# Looking Ahead to 2010



## modarnis (Dec 24, 2009)

I certainly don't post here as often as I should.  I also don't travel around to train much anymore either.  Despite those facts, Modern Arnis is an integral part of my life.  I had the good fortune of dining at my friend's diner today.  Aside from being a great chef, he is an acccomplished martial artist and long time student.  As usual, I was asked to give him a 10 minute lesson before I headed out to do Christmas stuff.  I showed him some very old material regarding knife disarms.  While we trained, we talked about the simplicity of the particular techniques and the connections that flowed from them.

One thing I observe too often is an obsession with specific technique.  The questions I am asked are often which footwork should I use, is this right, or what would you do next?  While none of those are bad questions, they miss the mark.

I doubt Professor Presas had any list of techniques he could give us.  What he did have was a critical understanding of human movement and its inherent limitations.  The beauty of his art is the ability to exploit these limitations with little effort.  

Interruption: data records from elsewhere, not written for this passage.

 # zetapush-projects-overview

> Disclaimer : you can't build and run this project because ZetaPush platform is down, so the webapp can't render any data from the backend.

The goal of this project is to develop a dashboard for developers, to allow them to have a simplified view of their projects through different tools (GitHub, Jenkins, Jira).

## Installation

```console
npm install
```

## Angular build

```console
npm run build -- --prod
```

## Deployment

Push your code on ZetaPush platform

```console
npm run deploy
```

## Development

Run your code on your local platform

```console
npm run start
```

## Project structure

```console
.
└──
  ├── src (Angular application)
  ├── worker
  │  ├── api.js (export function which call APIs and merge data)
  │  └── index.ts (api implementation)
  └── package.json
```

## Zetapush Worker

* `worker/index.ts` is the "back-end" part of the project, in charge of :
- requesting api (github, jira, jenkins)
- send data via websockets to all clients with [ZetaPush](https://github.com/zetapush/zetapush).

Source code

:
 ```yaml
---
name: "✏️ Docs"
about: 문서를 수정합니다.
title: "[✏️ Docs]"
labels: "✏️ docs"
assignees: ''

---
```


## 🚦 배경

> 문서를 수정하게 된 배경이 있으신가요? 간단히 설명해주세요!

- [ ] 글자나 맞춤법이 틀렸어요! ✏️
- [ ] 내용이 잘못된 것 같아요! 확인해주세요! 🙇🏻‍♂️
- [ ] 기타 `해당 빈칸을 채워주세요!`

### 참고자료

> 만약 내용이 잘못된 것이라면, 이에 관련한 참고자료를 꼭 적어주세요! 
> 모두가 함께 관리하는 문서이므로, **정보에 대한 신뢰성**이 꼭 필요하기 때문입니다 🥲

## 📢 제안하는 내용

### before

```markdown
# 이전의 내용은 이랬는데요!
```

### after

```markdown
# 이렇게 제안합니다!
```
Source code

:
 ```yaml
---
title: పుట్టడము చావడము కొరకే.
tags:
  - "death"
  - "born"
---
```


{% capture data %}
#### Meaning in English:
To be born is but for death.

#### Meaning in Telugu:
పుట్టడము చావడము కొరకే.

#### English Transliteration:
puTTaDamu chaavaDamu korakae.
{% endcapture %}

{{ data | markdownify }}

My challenge to you in the new year:  Put away your curriculum sheets.  Don't worry about which footwork to use.  Just break the techniques you know down slowly and see how the parts work relative to your opponents.  What if they are taller than you, bigger than you, faster than you?  Try to think about attacks as left side, right side, center line thust or center line up/down, as opposed to going by the numbers.  If you don't find a few dozen easy connections for stuff you already know/or see it in a new way feel free to message me.  You might need further nudging to get going with this.

Think of arnis more like cooking than baking.  There is no set formula, rather a need to adjust depending on variations.  (things in cooking like salty, sweet, acid, texture).

Hopefully this puts a fresh set of eyes on your current training regimen.  Best wishes for a Healthy and Happy  Holiday Season.  Hope to see many of you in 2011 in Buffalo for the 10 year anniversary Camp Datu Hartman is hosting


Brett


----------



## Datu Tim Hartman (Dec 24, 2009)

Well said. Merry Christmas my Modern Arnis Brother.


----------